It’s 6 AM and your alarm is going off. You hit the snooze button, hoping for a few more minutes of sleep before you drag yourself out of bed. This is a morning routine most people are familiar with. But for workers with chronic illness, it can look very different.
I start every day feeling like I’d already run a marathon and been hit by a truck as I crossed the finish line
The World Health Organization (WHO) defines a chronic illness as “any illness that leads to health problems and disabilities requiring ongoing management for a period of years.” Chronic illnesses are tough and unpredictable. We never know when they are going to flare up. But even dealing with the speed bumps and detours that come along with an illness, many of us want to contribute to society and also earn a stable income that helps us get off government programs and assistance. For some people, they were forced to stop working only because of a health condition.
Why It’s So Hard to Work With Chronic Illness
In many cases, chronic illness limits how much you can get done in a day. You start with limited energy levels, and when you add in things like chronic pain, immune problems and depression, everyday tasks can drain your energy before you even get to work.
Pain can manifest in different ways – anything from standard abdominal pain to joint pain to “I cannot move because every nerve is firing off at once” pain.
Learning to manage your energy levels is essential when living with chronic illness. You get used to checking in with your body, assessing how much any activity will cost you, and creating a kind of energy budget to figure out exactly what you can get done without pushing your body past its breaking point. But what happens when there’s just no way to balance the budget?
Finding the right job can be challenging when you have a chronic illness that requires constant monitoring and flexibility. It’s especially complicated where most companies still don’t offer resources beyond a few days of sick days each year for managing acute conditions like the flu or a cold.
Companies willing to hire people with chronic illnesses or disabilities and see their value can truly be a life-preserver for a person who wants to contribute.
Financially I cannot call in sick every time I feel symptoms or anytime I am experiencing a bad pain day. Most of the time I have to work through them. Not ideal, but there is not much I can do about it.
Chronically ill employees often end up going into energy debt trying to keep up with what’s expected of them. Pushing your limits is often seen as a way of committing to your own personal development, but it can have a serious negative impact on your personal life and health.
A chronic illness is unpredictable and can be particularly difficult to manage if you’re a person with a inflexible, full-time office job. That’s partially because many chronic illnesses, like depression or fibromyalgia, are relatively invisible, which can lead to stigma and questions about the validity of a person’s condition.

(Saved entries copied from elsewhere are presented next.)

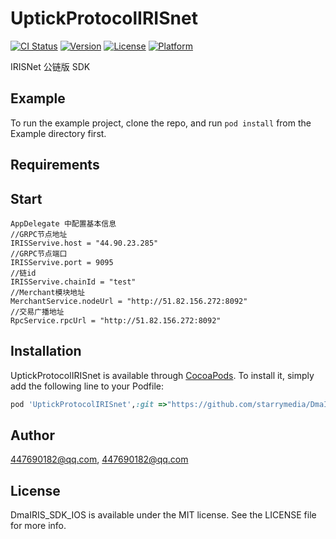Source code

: # UptickProtocolIRISnet

[![CI Status](https://img.shields.io/travis/447690182@qq.com/DmaIRIS_SDK_IOS.svg?style=flat)](https://travis-ci.org/447690182@qq.com/DmaIRIS_SDK_IOS)
[![Version](https://img.shields.io/cocoapods/v/DmaIRIS_SDK_IOS.svg?style=flat)](https://cocoapods.org/pods/DmaIRIS_SDK_IOS)
[![License](https://img.shields.io/cocoapods/l/DmaIRIS_SDK_IOS.svg?style=flat)](https://cocoapods.org/pods/DmaIRIS_SDK_IOS)
[![Platform](https://img.shields.io/cocoapods/p/DmaIRIS_SDK_IOS.svg?style=flat)](https://cocoapods.org/pods/DmaIRIS_SDK_IOS)

IRISNet 公链版 SDK

## Example

To run the example project, clone the repo, and run `pod install` from the Example directory first.

## Requirements

## Start
```
AppDelegate 中配置基本信息
//GRPC节点地址
IRISServive.host = "44.90.23.285"
//GRPC节点端口
IRISServive.port = 9095
//链id
IRISServive.chainId = "test"
//Merchant模块地址
MerchantService.nodeUrl = "http://51.82.156.272:8092"
//交易广播地址
RpcService.rpcUrl = "http://51.82.156.272:8092"

```

## Installation

UptickProtocolIRISnet is available through [CocoaPods](https://cocoapods.org). To install
it, simply add the following line to your Podfile:

```ruby
pod 'UptickProtocolIRISnet',:git =>"https://github.com/starrymedia/DmaIRIS_SDK_IOS.git"
```

## Author

447690182@qq.com, 447690182@qq.com

## License

DmaIRIS_SDK_IOS is available under the MIT license. See the LICENSE file for more info.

No, We’re Not Just Lazy and Incompetent
When your illness is invisible, you often face doubt from colleagues. Sadly, it isn’t uncommon for someone with chronic illness to be ridiculed or labeled as unmotivated or lazy, or not wanting to work so they can “live on assistance.”
I was told so many times I was being overdramatic, that I am too young to feel this way, that other people have it worse – and of course, the classic It’s all in my head.
One day I am fully capable of a task while the next day I struggle with generally simple things like getting dressed.
When you’re chronically ill, it often feels like doubt rules your life. People doubt that you’re sick. They doubt how hard you’re trying. They doubt that you’ll follow through on your commitments.
Those of us suffering from chronic, invisible illnesses are often told, “but you don’t look sick.” This sentence could be interpreted as a compliment, but the tone in which it’s delivered is rarely complimentary. It usually sounds more like an accusation, like we’re faking it or being wimpy. And I get it — we already look pretty normal, chatting about anything but our bodily agony — it’s confusing for people on the outside but Hey I’m not faking being sick I’m faking being well
The truth be told, the majority of the time we really are “faking it”… just not like people think. We are pros at faking being well, or being healthy. These illnesses have affected our daily routines, our quality of life and even our relationships with friends and family. For that reason, we tend to grasp at anything that makes us feel “normal.”
When I’m able (or required) to get out of the house, I don’t go out in sweatpants and a t-shirt (although leggings have become a staple in my wardrobe). I dress up when I can, and if it fits the occasion. Any other time, I’m adamant about looking decent and matching my clothes and shoes. When time (and energy) permits, I wear makeup. It makes me feel better… more confident… and I want to be (or appear to be) a “normal” person – even if only for a little while.
It would be nice having help and support when I need it, through employers, friends and family. Support can make all the difference to someone faced with chronic illness.
So when you encounter someone with chronic illness and they “don’t look sick,” please just be happy for them! Take advantage of seeing this warrior while they are feeling themselves and not lost in a world of medical trickery. Remember that seeing a positive expression on us means that we are strong and trying to get as much out of our day as we possibly can — despite fighting a battle a healthy person can’t even imagine.